The press, radio and television shall have the greatest possible degree of freedom, within the framework of the Freedom of the Press Act and the constitutional right of freedom of speech, in order to be able to serve as disseminators of news and as scrutinizers of public affairs. In this connection, however, it is important that the individual is protected from unwarranted suffering as a result of publicity.
Ethics does not consist primarily of the application of a formal set of rules but in the maintenance of a responsible attitude in the exercise of journalistic duties. The code of ethics for press, radio and television is intended to provide support for this attitude.
I. RULES ON PUBLICITY
Provide accurate news
1. The role played by the mass media in society and the confidence of the general public in these media call for accurate and objective news reports.

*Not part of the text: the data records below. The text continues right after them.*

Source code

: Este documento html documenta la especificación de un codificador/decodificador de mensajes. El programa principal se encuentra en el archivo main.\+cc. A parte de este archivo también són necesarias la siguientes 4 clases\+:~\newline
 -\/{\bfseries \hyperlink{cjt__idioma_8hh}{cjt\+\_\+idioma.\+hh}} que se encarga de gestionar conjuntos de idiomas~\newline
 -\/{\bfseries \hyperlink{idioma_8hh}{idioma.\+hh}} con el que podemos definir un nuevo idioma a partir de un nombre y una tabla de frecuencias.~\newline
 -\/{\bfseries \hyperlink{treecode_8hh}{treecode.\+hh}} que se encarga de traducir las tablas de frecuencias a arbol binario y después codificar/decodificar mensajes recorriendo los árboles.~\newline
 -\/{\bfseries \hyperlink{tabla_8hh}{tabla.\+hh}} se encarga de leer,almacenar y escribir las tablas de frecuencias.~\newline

2. Be critical of news sources. Check facts as carefully as possible in the light of the circumstances even if they have been published earlier. Allow the reader/listener/viewer the possibility of distinguishing between statements of fact and a comments.

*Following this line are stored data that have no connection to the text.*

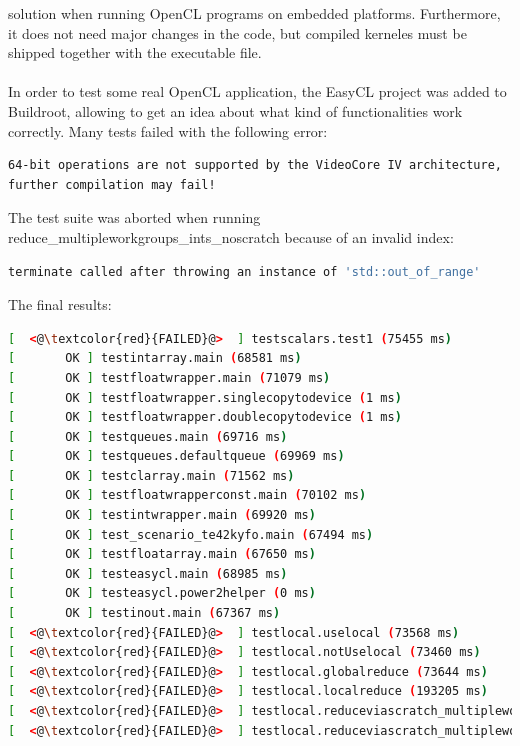 \documentclass[12pt,a4paper,oneside]{article}
\begin{document}
solution when running OpenCL programs on embedded platforms. Furthermore, it does
not need major changes in the code, but compiled kerneles must be shipped together
with the executable file.\\\\
In order to test some real OpenCL application, the EasyCL project was added to
Buildroot, allowing to get an idea about what kind of functionalities work
correctly. Many tests failed with the following error:
\begin{lstlisting}[language=sh,caption={},captionpos=b,keywords={}]
64-bit operations are not supported by the VideoCore IV architecture,
further compilation may fail!
\end{lstlisting}
The test suite was aborted when running {\selectfont reduce\_multipleworkgroups\_ints\_noscratch}
because of an invalid index:
\begin{lstlisting}[language=sh,caption={},captionpos=b,keywords={}]
terminate called after throwing an instance of 'std::out_of_range'
\end{lstlisting}
The final results:
\begin{lstlisting}[language=sh,caption={EasyCL tests},captionpos=b,keywords={OK}]
[  <@\textcolor{red}{FAILED}@>  ] testscalars.test1 (75455 ms)
[       OK ] testintarray.main (68581 ms)
[       OK ] testfloatwrapper.main (71079 ms)
[       OK ] testfloatwrapper.singlecopytodevice (1 ms)
[       OK ] testfloatwrapper.doublecopytodevice (1 ms)
[       OK ] testqueues.main (69716 ms)
[       OK ] testqueues.defaultqueue (69969 ms)
[       OK ] testclarray.main (71562 ms)
[       OK ] testfloatwrapperconst.main (70102 ms)
[       OK ] testintwrapper.main (69920 ms)
[       OK ] test_scenario_te42kyfo.main (67494 ms)
[       OK ] testfloatarray.main (67650 ms)
[       OK ] testeasycl.main (68985 ms)
[       OK ] testeasycl.power2helper (0 ms)
[       OK ] testinout.main (67367 ms)
[  <@\textcolor{red}{FAILED}@>  ] testlocal.uselocal (73568 ms)
[  <@\textcolor{red}{FAILED}@>  ] testlocal.notUselocal (73460 ms)
[  <@\textcolor{red}{FAILED}@>  ] testlocal.globalreduce (73644 ms)
[  <@\textcolor{red}{FAILED}@>  ] testlocal.localreduce (193205 ms)
[  <@\textcolor{red}{FAILED}@>  ] testlocal.reduceviascratch_multipleworkgroups (192997 ms)
[  <@\textcolor{red}{FAILED}@>  ] testlocal.reduceviascratch_multipleworkgroups_ints (194560 ms)
\end{lstlisting}
\end{document}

3. Newsbills, headlines and introductory sections must be supported by the text.
4. Check the authenticity of pictures. See to it that pictures and graphical illustrations are correct and are not used in a misleading way.
Treat rebuttals generously
5. Factual errors should be corrected when called for. Anyone wishing to rebut a statement shall, if this is legitimate, be given the opportunity to do so. Corrections and rebuttals shall be published promptly in appropriate form, in such a way that they will come to the attention of those who received the original information. It should be noted that a rebuttal does not always call for an editorial comment.
6. Publish without delay critical rulings issued by the Swedish Press Council in cases concerning your own newspaper.
Respect individual privacy
7. Consider carefully any publicity which could violate the privacy of individuals. Refrain from such publicity unless the public interest obviously demands public scrutiny.
8. Exercise great caution in publishing information about suicide and attempted suicide, particularly with regard to the feelings of relatives and in view of what has been said above concerning the privacy of individuals.
9. Always show the greatest possible consideration for victims of crime and accidents. Consider carefully the question whether to publish names and pictures with regard to the victims and their relatives.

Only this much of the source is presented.